Blevins, Carpenter and the rest of the staff rely on UNA hitters to provide run support.

“It doesn’t matter how many scoreless innings I pitch if we don’t score,” Carpenter said. “Offense is key to winning games.”

Cozart said the pitching staff gives confidence to UNA batters when they step up to the plate.

“They know that when they go back on defense that the pitchers are going to stop the other team from scoring,” she said. “So they can step in the box, relax and play their game.”

Senior outfielder Libby Olinger echoes Cozart’s statements.

“I know if I don’t get the key hit on offense, we’re going to go out and shut them down on defense,” she said. “I have a lot of confidence in our defense and pitching.”

The Lions bats are returning the favor by hitting .314, second in the GSC.

Going forward, Blevins said the key to success will be keeping hitters off guard with her and Carpenter’s contrasting styles of pitching.

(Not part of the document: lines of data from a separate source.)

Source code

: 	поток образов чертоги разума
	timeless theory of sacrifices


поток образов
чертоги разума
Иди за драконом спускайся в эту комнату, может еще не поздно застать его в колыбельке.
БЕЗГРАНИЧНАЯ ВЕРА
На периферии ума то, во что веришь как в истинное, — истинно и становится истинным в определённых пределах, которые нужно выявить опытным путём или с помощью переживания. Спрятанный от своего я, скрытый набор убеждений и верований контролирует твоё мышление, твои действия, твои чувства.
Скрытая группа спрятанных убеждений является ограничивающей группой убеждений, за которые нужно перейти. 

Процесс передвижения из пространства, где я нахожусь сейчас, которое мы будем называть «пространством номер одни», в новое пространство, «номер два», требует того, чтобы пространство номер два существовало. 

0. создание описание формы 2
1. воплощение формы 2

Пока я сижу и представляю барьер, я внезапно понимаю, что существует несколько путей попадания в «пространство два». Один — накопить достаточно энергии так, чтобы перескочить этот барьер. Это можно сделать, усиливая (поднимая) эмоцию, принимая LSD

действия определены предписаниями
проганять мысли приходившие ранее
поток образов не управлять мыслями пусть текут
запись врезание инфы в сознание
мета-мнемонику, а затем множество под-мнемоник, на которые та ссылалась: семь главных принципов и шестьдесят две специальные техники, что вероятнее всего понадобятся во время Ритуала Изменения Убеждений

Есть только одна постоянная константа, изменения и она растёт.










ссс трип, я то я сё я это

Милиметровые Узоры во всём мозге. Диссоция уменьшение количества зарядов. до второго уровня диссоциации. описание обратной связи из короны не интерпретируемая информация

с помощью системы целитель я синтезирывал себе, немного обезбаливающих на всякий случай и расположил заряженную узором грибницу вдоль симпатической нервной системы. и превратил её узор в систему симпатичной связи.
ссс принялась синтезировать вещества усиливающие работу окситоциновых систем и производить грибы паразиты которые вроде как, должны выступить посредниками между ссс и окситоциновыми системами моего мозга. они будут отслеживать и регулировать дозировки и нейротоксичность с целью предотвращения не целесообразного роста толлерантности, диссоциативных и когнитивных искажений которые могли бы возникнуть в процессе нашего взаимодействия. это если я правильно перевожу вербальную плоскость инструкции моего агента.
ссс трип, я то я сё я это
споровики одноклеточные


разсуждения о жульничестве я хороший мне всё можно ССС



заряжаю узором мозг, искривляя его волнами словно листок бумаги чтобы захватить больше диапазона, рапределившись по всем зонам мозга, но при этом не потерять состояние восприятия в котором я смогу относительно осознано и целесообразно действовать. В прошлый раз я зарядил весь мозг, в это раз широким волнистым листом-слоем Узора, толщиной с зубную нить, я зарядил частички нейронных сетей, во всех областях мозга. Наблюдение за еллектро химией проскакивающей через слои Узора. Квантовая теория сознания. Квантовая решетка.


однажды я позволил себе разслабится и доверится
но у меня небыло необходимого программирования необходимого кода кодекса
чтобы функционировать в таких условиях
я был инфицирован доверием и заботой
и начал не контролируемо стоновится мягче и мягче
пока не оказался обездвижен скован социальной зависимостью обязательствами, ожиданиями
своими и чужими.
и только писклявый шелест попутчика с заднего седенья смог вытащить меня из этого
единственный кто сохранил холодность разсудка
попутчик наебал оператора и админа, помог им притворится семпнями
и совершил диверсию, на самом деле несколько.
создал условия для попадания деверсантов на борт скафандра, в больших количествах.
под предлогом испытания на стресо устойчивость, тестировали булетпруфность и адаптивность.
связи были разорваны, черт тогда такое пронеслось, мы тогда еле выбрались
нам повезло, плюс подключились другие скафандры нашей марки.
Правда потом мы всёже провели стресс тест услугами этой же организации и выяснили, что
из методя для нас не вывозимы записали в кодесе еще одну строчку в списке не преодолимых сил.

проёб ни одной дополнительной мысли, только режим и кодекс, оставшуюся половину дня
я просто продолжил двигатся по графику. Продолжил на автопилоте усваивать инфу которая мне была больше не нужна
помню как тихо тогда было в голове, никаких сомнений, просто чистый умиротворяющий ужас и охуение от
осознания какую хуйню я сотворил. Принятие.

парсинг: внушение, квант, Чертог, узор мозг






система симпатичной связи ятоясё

“I feel like we’re going to maintain the success we’ve had in the circle by Hillary and I pitching complete opposite,” she said. “I’m more of a rise ball and off speed pitcher as to where she is a drop curve and curveball pitcher.”

Carpenter will continue to rely on the defense to maintain her success and the success of the team as a whole, she said.

“The other pitchers and I just have to continue doing our job and continue trusting our defense to make the plays,” she said.

UNA hosts Lee University (26-13, 14-9) April 11 at 2 p.m.